This article will first map out the legal framework governing space as a global commons and then identify the policy shifts that have led to recent tensions. The need for a policy of renewed restraint in space will then be discussed, because any destructive activities in space affect all nations, not just those actively engaged in tensions or hostilities. The article will conclude by identifying avenues to clarify the applicable international law.

Space as a Global Commons

The notion that outer space should remain a peaceful sanctuary where no nation-state could lay claim to sovereignty was enshrined in the 1967 Outer Space Treaty (OST).1 Article I states that the use of outer space “shall be carried out for the benefit and in the interests of all countries, irrespective of their degree of economic or scientific development, and shall be the province of all mankind.” There is no definition given for the term “province of all mankind,” and it differs from the terminology used in other global commons legal regimes, such as the high seas, deep seabed, and Antarctica.2 However, the general intent is reflected further in the OST. Article II determines that space shall not be subject to national appropriation and, therefore, can never be the territory of any state nor the property of any entity; Article III emphasizes that all activities in space must be in accordance with international law and “in the interest of maintaining international peace and security and promoting international cooperation and understanding.”
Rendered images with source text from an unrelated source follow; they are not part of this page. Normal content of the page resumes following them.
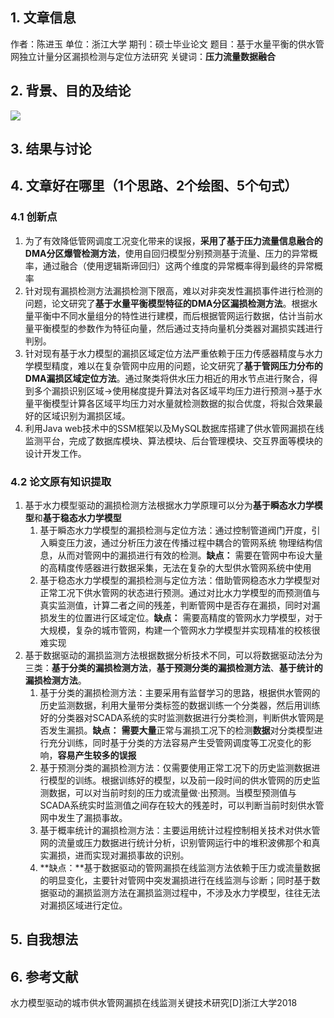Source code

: ## 1. 文章信息
作者：陈进玉
单位：浙江大学
期刊：硕士毕业论文
题目：基于水量平衡的供水管网独立计量分区漏损检测与定位方法研究
关键词：**压力流量数据融合**
## 2. 背景、目的及结论
![](https://files.mdnice.com/user/25190/7e177e28-fcef-4bed-bb48-151af0e1e9d5.png)
## 3. 结果与讨论
## 4. 文章好在哪里（1个思路、2个绘图、5个句式）
### 4.1 创新点
1. 为了有效降低管网调度工况变化带来的误报，**采用了基于压力流量信息融合的DMA分区爆管检测方法**，使用自回归模型分别预测基于流量、压力的异常概率，通过融合（使用逻辑斯谛回归）这两个维度的异常概率得到最终的异常概率
2. 针对现有漏损检测方法漏损检测下限高，难以对非突发性漏损事件进行检测的问题，论文研究了**基于水量平衡模型特征的DMA分区漏损检测方法**。根据水量平衡中不同水量组分的特性进行建模，而后根据管网运行数据，估计当前水量平衡模型的参数作为特征向量，然后通过支持向量机分类器对漏损实践进行判别。
3. 针对现有基于水力模型的漏损区域定位方法严重依赖于压力传感器精度与水力学模型精度，难以在复杂管网中应用的问题，论文研究了**基于管网压力分布的DMA漏损区域定位方法**。通过聚类将供水压力相近的用水节点进行聚合，得到多个漏损识别区域->使用梯度提升算法对各区域平均压力进行预测->基于水量平衡模型计算各区域平均压力对水量就检测数据的拟合优度，将拟合效果最好的区域识别为漏损区域。
4. 利用Java web技术中的SSM框架以及MySQL数据库搭建了供水管网漏损在线监测平台，完成了数据库模块、算法模块、后台管理模块、交互界面等模块的设计开发工作。
### 4.2 论文原有知识提取
1. 基于水力模型驱动的漏损检测方法根据水力学原理可以分为**基于瞬态水力学模型**和**基于稳态水力学模型**
	1. 基于瞬态水力学模型的漏损检测与定位方法：通过控制管道阀门开度，引入瞬变压力波，通过分析压力波在传播过程中耦合的管网系统 物理结构信息，从而对管网中的漏损进行有效的检测。**缺点：** 需要在管网中布设大量的高精度传感器进行数据采集，无法在复杂的大型供水管网系统中使用
	2. 基于稳态水力学模型的漏损检测与定位方法：借助管网稳态水力学模型对正常工况下供水管网的状态进行预测。通过对比水力学模型的而预测值与真实监测值，计算二者之间的残差，判断管网中是否存在漏损，同时对漏损发生的位置进行区域定位。**缺点：** 需要高精度的管网水力学模型，对于大规模，复杂的城市管网，构建一个管网水力学模型并实现精准的校核很难实现
2. 基于数据驱动的漏损监测方法根据数据分析技术不同，可以将数据驱动法分为三类：**基于分类的漏损检测方法**，**基于预测分类的漏损检测方法**、**基于统计的漏损检测方法**。
	1. 基于分类的漏损检测方法：主要采用有监督学习的思路，根据供水管网的历史监测数据，利用大量带分类标签的数据训练一个分类器，然后用训练好的分类器对SCADA系统的实时监测数据进行分类检测，判断供水管网是否发生漏损。**缺点：** **需要大量**正常与漏损工况下的检测**数据**对分类模型进行充分训练，同时基于分类的方法容易产生受管网调度等工况变化的影响，**容易产生较多的误报**
	2. 基于预测分类的漏损检测方法：仅需要使用正常工况下的历史监测数据进行模型的训练。根据训练好的模型，以及前一段时间的供水管网的历史监测数据，可以对当前时刻的压力或流量做·出预测。当模型预测值与SCADA系统实时监测值之间存在较大的残差时，可以判断当前时刻供水管网中发生了漏损事故。
	3. 基于概率统计的漏损检测方法：主要运用统计过程控制相关技术对供水管网的流量或压力数据进行统计分析，识别管网运行中的堆积波佛那个和真实漏损，进而实现对漏损事故的识别。
	4. **缺点：**基于数据驱动的管网漏损在线监测方法依赖于压力或流量数据的明显变化，主要针对管网中突发漏损进行在线监测与诊断；同时基于数据驱动的漏损监测方法在漏损监测过程中，不涉及水力学模型，往往无法对漏损区域进行定位。

## 5. 自我想法

## 6. 参考文献
水力模型驱动的城市供水管网漏损在线监测关键技术研究[D]浙江大学2018
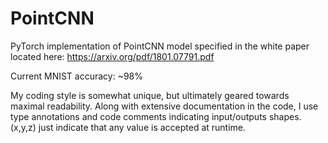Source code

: # PointCNN
PyTorch implementation of PointCNN model specified in the white paper located here: https://arxiv.org/pdf/1801.07791.pdf

Current MNIST accuracy: ~98%

My coding style is somewhat unique, but ultimately geared towards maximal
readability. Along with extensive documentation in the code, I use type 
annotations and code comments indicating input/outputs shapes.
(x,y,z) just indicate that any value is accepted at runtime.
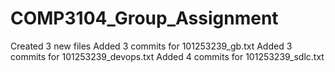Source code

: # COMP3104_Group_Assignment
Created 3 new files
Added 3 commits for 101253239_gb.txt
Added 3 commits for 101253239_devops.txt
Added 4 commits for 101253239_sdlc.txt

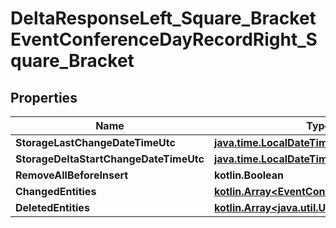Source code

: 
# DeltaResponseLeft_Square_BracketEventConferenceDayRecordRight_Square_Bracket

## Properties
Name | Type | Description | Notes
------------ | ------------- | ------------- | -------------
**StorageLastChangeDateTimeUtc** | [**java.time.LocalDateTime**](java.time.LocalDateTime.md) |  |  [optional]
**StorageDeltaStartChangeDateTimeUtc** | [**java.time.LocalDateTime**](java.time.LocalDateTime.md) |  |  [optional]
**RemoveAllBeforeInsert** | **kotlin.Boolean** |  |  [optional]
**ChangedEntities** | [**kotlin.Array&lt;EventConferenceDayRecord&gt;**](EventConferenceDayRecord.md) |  |  [optional]
**DeletedEntities** | [**kotlin.Array&lt;java.util.UUID&gt;**](java.util.UUID.md) |  |  [optional]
The notion of a global commons has come under threat, and there is a risk of an emerging space arms race and even of a conflict in space.

This establishment of outer space as a global commons was a product of the Cold War. Following a series of arms tests in space, both the United States and the USSR realized that if they wanted to continue to have access to space for intelligence, reconnaissance, and surveillance purposes, they would need to come to some compromises as to its use. The competition to be the dominant power in space began with the USSR’s launch of Sputnik in 1957. Both powers vied for technological dominance, conducting various nuclear tests in the upper atmosphere and lower Earth orbits. Perhaps the worst of these was the 1962 Starfish Prime test launched by the United States, which exploded a 1.4 megaton hydrogen bomb at an altitude of 248 miles and disabled at least six satellites, including British, American, and Soviet TV broadcast and telecommunications satellites.3 It also affected radio transmissions from California to Australia for several hours, making clear at once that a conflict in space would have far-reaching consequences for all countries, even neutral ones.
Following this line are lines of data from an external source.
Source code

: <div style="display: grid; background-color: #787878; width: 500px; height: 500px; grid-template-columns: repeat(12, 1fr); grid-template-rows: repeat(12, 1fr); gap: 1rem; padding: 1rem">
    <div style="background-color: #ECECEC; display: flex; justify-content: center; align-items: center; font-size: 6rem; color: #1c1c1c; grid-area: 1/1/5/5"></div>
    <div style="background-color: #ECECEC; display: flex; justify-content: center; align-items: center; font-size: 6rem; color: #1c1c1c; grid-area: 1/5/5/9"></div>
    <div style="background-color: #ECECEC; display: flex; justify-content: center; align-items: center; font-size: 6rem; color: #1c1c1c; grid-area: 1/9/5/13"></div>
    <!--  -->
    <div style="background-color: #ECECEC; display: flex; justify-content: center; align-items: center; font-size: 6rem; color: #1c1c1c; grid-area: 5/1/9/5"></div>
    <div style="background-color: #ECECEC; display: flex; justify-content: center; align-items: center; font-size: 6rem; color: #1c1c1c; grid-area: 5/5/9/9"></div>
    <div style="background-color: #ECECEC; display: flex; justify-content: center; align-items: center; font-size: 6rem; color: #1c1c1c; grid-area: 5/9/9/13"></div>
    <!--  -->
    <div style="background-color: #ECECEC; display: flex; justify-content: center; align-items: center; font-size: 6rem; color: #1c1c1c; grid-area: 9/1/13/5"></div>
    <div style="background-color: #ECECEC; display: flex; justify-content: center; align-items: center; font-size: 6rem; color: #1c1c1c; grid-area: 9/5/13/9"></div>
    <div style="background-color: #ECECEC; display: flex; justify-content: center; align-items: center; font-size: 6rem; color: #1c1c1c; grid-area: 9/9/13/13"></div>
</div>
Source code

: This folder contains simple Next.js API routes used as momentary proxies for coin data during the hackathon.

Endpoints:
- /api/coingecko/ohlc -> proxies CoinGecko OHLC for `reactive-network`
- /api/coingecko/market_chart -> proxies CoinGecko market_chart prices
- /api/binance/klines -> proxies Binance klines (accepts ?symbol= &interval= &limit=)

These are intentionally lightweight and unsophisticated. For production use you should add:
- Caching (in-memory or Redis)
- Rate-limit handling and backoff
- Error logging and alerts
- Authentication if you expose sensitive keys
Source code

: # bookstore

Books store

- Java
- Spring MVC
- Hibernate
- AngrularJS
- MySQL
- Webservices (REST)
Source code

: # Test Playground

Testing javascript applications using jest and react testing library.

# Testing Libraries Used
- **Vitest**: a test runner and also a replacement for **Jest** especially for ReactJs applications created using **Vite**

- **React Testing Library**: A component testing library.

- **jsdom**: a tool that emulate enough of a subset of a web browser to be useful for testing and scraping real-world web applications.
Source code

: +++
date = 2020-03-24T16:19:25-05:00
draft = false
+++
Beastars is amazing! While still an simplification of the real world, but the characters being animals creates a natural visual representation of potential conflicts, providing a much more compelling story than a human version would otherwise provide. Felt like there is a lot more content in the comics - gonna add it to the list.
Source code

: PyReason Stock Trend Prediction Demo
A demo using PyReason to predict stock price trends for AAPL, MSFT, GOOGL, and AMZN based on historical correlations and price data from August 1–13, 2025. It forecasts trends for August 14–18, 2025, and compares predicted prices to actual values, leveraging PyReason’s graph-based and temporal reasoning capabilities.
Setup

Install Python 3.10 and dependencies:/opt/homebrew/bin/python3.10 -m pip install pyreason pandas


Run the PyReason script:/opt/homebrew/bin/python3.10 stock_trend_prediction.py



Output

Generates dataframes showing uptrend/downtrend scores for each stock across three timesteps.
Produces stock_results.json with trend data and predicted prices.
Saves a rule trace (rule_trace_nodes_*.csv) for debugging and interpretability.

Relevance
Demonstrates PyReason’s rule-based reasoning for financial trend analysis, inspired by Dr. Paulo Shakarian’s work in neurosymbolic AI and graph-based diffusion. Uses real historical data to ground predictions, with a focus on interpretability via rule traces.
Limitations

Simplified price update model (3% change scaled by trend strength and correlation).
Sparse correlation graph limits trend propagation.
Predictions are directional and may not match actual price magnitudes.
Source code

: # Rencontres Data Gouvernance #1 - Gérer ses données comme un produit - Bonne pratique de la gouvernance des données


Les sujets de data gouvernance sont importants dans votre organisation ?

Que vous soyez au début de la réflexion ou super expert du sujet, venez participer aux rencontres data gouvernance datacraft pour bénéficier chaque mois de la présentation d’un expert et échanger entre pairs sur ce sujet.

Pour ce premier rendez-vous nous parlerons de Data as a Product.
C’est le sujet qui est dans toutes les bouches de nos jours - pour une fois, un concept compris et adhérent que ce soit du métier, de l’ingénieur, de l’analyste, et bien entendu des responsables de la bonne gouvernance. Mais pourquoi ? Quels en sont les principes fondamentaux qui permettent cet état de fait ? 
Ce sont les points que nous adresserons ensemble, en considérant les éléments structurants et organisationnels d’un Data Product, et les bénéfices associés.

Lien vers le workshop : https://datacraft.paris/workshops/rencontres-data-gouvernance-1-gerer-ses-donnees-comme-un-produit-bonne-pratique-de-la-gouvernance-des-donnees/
This and other tests led both superpowers to realize that although space could be seen as the ultimate “high ground” in military terms,4 where a technological advantage out of reach of an adversary’s firepower would mean dominance in space and on Earth, at the same time the unique nature of the environment meant that weaponization could endanger each state’s own sovereign interests as much as any adversaries. A cooperative restraint emerged in the late 1960s and early 1970s, reflected in the rapid emergence of an international legal regime to protect the collective interest in this global commons. Alongside the OST there are four other core space treaties, all negotiated under the auspices of the UN Committee on Peaceful Uses of Outer Space.5

This protective legal regime gained wide international support, with many nations signing these treaties even before they had built their own space capabilities. There was a desire to protect future access to and use of space, for international telecommunications, broadcasting, and military uses, and there was consensus that this would require international cooperation.
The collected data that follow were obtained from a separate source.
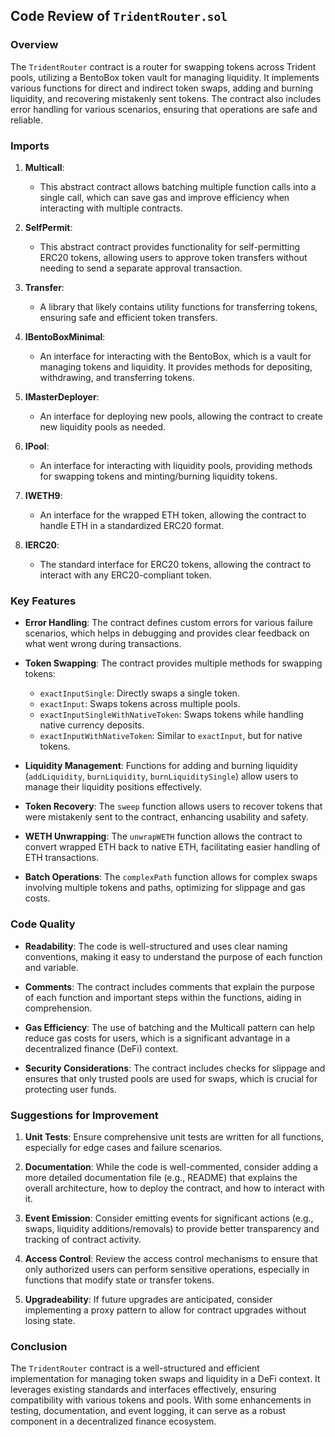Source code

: ## Code Review of `TridentRouter.sol`

### Overview
The `TridentRouter` contract is a router for swapping tokens across Trident pools, utilizing a BentoBox token vault for managing liquidity. It implements various functions for direct and indirect token swaps, adding and burning liquidity, and recovering mistakenly sent tokens. The contract also includes error handling for various scenarios, ensuring that operations are safe and reliable.

### Imports
1. **Multicall**: 
   - This abstract contract allows batching multiple function calls into a single call, which can save gas and improve efficiency when interacting with multiple contracts.

2. **SelfPermit**: 
   - This abstract contract provides functionality for self-permitting ERC20 tokens, allowing users to approve token transfers without needing to send a separate approval transaction.

3. **Transfer**: 
   - A library that likely contains utility functions for transferring tokens, ensuring safe and efficient token transfers.

4. **IBentoBoxMinimal**: 
   - An interface for interacting with the BentoBox, which is a vault for managing tokens and liquidity. It provides methods for depositing, withdrawing, and transferring tokens.

5. **IMasterDeployer**: 
   - An interface for deploying new pools, allowing the contract to create new liquidity pools as needed.

6. **IPool**: 
   - An interface for interacting with liquidity pools, providing methods for swapping tokens and minting/burning liquidity tokens.

7. **IWETH9**: 
   - An interface for the wrapped ETH token, allowing the contract to handle ETH in a standardized ERC20 format.

8. **IERC20**: 
   - The standard interface for ERC20 tokens, allowing the contract to interact with any ERC20-compliant token.

### Key Features
- **Error Handling**: The contract defines custom errors for various failure scenarios, which helps in debugging and provides clear feedback on what went wrong during transactions.

- **Token Swapping**: The contract provides multiple methods for swapping tokens:
  - `exactInputSingle`: Directly swaps a single token.
  - `exactInput`: Swaps tokens across multiple pools.
  - `exactInputSingleWithNativeToken`: Swaps tokens while handling native currency deposits.
  - `exactInputWithNativeToken`: Similar to `exactInput`, but for native tokens.

- **Liquidity Management**: Functions for adding and burning liquidity (`addLiquidity`, `burnLiquidity`, `burnLiquiditySingle`) allow users to manage their liquidity positions effectively.

- **Token Recovery**: The `sweep` function allows users to recover tokens that were mistakenly sent to the contract, enhancing usability and safety.

- **WETH Unwrapping**: The `unwrapWETH` function allows the contract to convert wrapped ETH back to native ETH, facilitating easier handling of ETH transactions.

- **Batch Operations**: The `complexPath` function allows for complex swaps involving multiple tokens and paths, optimizing for slippage and gas costs.

### Code Quality
- **Readability**: The code is well-structured and uses clear naming conventions, making it easy to understand the purpose of each function and variable.

- **Comments**: The contract includes comments that explain the purpose of each function and important steps within the functions, aiding in comprehension.

- **Gas Efficiency**: The use of batching and the Multicall pattern can help reduce gas costs for users, which is a significant advantage in a decentralized finance (DeFi) context.

- **Security Considerations**: The contract includes checks for slippage and ensures that only trusted pools are used for swaps, which is crucial for protecting user funds.

### Suggestions for Improvement
1. **Unit Tests**: Ensure comprehensive unit tests are written for all functions, especially for edge cases and failure scenarios.

2. **Documentation**: While the code is well-commented, consider adding a more detailed documentation file (e.g., README) that explains the overall architecture, how to deploy the contract, and how to interact with it.

3. **Event Emission**: Consider emitting events for significant actions (e.g., swaps, liquidity additions/removals) to provide better transparency and tracking of contract activity.

4. **Access Control**: Review the access control mechanisms to ensure that only authorized users can perform sensitive operations, especially in functions that modify state or transfer tokens.

5. **Upgradeability**: If future upgrades are anticipated, consider implementing a proxy pattern to allow for contract upgrades without losing state.

### Conclusion
The `TridentRouter` contract is a well-structured and efficient implementation for managing token swaps and liquidity in a DeFi context. It leverages existing standards and interfaces effectively, ensuring compatibility with various tokens and pools. With some enhancements in testing, documentation, and event logging, it can serve as a robust component in a decentralized finance ecosystem.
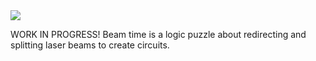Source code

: <img src="https://github.com/user-attachments/assets/09fc2eec-8357-485d-b490-ead37e88843f" align="center" />

WORK IN PROGRESS!
Beam time is a logic puzzle about redirecting and splitting laser beams to create circuits.
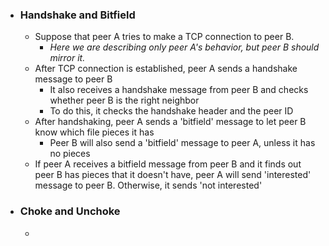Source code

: - ### Handshake and Bitfield
	- Suppose that peer A tries to make a TCP connection to peer B. 
		- *Here we are describing only peer A's behavior, but peer B should mirror it.*
	- After TCP connection is established, peer A sends a handshake message to peer B
		- It also receives a handshake message from peer B and checks whether peer B is the right neighbor
		- To do this, it checks the handshake header and the peer ID
	- After handshaking, peer A sends a 'bitfield' message to let peer B know which file pieces it has
		- Peer B will also send a 'bitfield' message to peer A, unless it has no pieces
	- If peer A receives a bitfield message from peer B and it finds out peer B has pieces that it doesn't have, peer A will send 'interested' message to peer B. Otherwise, it sends 'not interested'


- ### Choke and Unchoke
	-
In this light, Article IV of the OST prohibits the placement of nuclear weapons or other weapons of mass destruction in orbit around the Earth and declares that the moon and all other celestial bodies shall be used for “exclusively peaceful purposes.” However, there has been general acceptance that this does not exclude nonaggressive military uses, such as early warning detection of missile launches and “national technical means of treaty verification”—that is, imaging surveillance of the nuclear arsenal of the adversary. These activities were seen as an important aspect of deterrence in the nuclear arms race.6

From Global Commons Sanctuary to Weaponization of Space

Despite the international support for the doctrine that space should remain a sanctuary,7 as American-Soviet power relations shifted, the space priorities of those nations—and the mutual incentives to preserve space as a sanctuary—changed. Under the Reagan administration, intimations of space-based ballistic missile defense led to the imagining of the ill-famed “Strategic Defense Initiative” program. The underlying belief was that the Cold War could be won on Earth through a geopolitical advantage above by creating an active defense capability in space. Critics of this “high-ground” approach argue that explicit weaponization of space could trigger the very arms race that the OST and its “peaceful purposes” axiom were intended to prevent.8

Thankfully, we have never seen such an extensive space-based weapons system; however, space has become a high ground in a different sense, and a new arms race may well be under way. The First Gulf War, which took place twenty-five years ago, is often referred to as the first “space war,” as it was the first time these space technologies were so highly integrated into strategic, tactical, and operational procedures. Today, space systems provide integral support for warfare on land, at sea, and in the air for militaries around the world. This critical dependency on space capabilities leads to vulnerability. The best way to cripple an adversary is to take out the satellites that provide images and communications capabilities. This Achilles’ heel incentivizes competing powers to develop the capacity to target these space assets and reduce the advantage of this high ground. This vulnerability has increased over recent decades, as space is no longer the domain of a very few superpowers, and the number of space-faring and space-capable nations has continued to grow, including the European Union (EU), China, India, Iran, Japan, South Korea, and potentially North Korea.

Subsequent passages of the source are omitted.